The CB2 is a partner in the Research Electronic Data Capture (REDCap) consortium, which is composed of thousands of active institutional partners in over 100 countries. At the University of Arizona, REDCap is the HIPAA-compliant web-based data capture application that has been successfully deployed at multiple antibody testing locations throughout Arizona.
In addition to REDCap, University Information Technology Services (UITS) has also developed Protected Health Information (PHI) and HIPAA-compliant cloud computing environments for the university, and it has deployed these environments in support of data from and web applications for the university’s various COVID-19 testing efforts.
Powering High-Performance Computing
The University of Arizona boasts three high-performance computers (HPCs): El Gato, Puma and Ocelote. UArizona principal investigators can utilize the HPCs and the expertise and services of the Research Computing group through UITS.
“We're fairly unique in the academic arena in that we provide a standard free allocation to any faculty researcher at the U of A. They do not have to pay to play,” said Jeremy Frumkin, executive director of Research Technologies at UITS. “Every researcher has over a million hours of computing time at their disposal over the course of a year across the three HPCs.”
During fiscal year 2019, Research Computing serviced 572 principal investigators who had a total of 815 active grants or awards worth a combined $196.7 million, including supporting some of the work that was done to produce the first image of a black hole and ongoing Alzheimer’s research.
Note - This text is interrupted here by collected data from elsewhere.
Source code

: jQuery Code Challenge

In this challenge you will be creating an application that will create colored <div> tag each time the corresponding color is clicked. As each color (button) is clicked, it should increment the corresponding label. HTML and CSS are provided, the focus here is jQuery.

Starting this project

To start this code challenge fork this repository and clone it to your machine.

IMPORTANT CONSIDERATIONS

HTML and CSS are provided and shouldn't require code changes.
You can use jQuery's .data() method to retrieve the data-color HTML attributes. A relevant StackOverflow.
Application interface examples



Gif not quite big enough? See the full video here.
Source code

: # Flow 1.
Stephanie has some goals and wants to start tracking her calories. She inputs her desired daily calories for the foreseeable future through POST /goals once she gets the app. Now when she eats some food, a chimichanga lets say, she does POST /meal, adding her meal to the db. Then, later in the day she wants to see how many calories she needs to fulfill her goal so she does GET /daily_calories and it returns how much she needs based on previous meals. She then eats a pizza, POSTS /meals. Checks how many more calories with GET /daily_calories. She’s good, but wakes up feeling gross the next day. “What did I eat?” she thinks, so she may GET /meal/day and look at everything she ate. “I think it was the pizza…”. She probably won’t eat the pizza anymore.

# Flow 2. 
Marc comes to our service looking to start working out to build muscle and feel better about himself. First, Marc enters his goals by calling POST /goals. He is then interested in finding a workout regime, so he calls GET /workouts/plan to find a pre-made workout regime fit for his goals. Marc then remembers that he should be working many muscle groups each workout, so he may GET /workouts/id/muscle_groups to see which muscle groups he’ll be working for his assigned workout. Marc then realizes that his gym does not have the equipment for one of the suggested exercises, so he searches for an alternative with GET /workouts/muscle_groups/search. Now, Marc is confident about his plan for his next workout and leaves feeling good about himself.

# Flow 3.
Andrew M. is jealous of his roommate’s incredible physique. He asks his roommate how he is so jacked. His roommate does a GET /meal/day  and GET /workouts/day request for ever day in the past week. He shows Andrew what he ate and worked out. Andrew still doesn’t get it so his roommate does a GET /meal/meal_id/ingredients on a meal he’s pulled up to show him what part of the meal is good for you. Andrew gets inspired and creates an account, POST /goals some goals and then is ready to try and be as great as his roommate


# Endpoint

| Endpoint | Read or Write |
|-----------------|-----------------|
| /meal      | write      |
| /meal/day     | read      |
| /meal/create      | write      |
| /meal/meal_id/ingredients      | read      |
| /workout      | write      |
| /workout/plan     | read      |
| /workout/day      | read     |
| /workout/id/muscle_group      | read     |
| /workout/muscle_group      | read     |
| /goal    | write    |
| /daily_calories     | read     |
“Using the university's HPCs, we look at the whole genome plus untargeted data,” said Rui Chang, PhD, associate professor of neurology and associate director for computational systems in biology in the Center for Innovation in Brain Science. “High-dimensional, high-scale data network modeling helps us understand and target the drivers for the onset and progression of Alzheimer’s disease.”
Research Computing also provides controlled and regulated research services through the cloud. The Controlled Unclassified Information (CUI) Environment allows researchers to meet the requirements of government grants such as those awarded by the U.S. Department of Defense. Soon, similar protocols will be put in place to make the UArizona HPCs meet both HIPAA and Personal Health Information (PHI) requirements for data collection, storage and use.
In addition to computing power, researchers can access Research Computing consultants to help with everything from HPC questions to statistical analysis, data visualization and data science support.
“Allowing researchers to be able to do what they want to do as quickly as possible is an important metric for us,” said Merchant, who is also a co-PI for CyVerse, a National Science Foundation-funded cyberinfrastructure for life sciences managed by the UArizona. “In reality, we are enabling research, which is as important as doing the research, in my books.”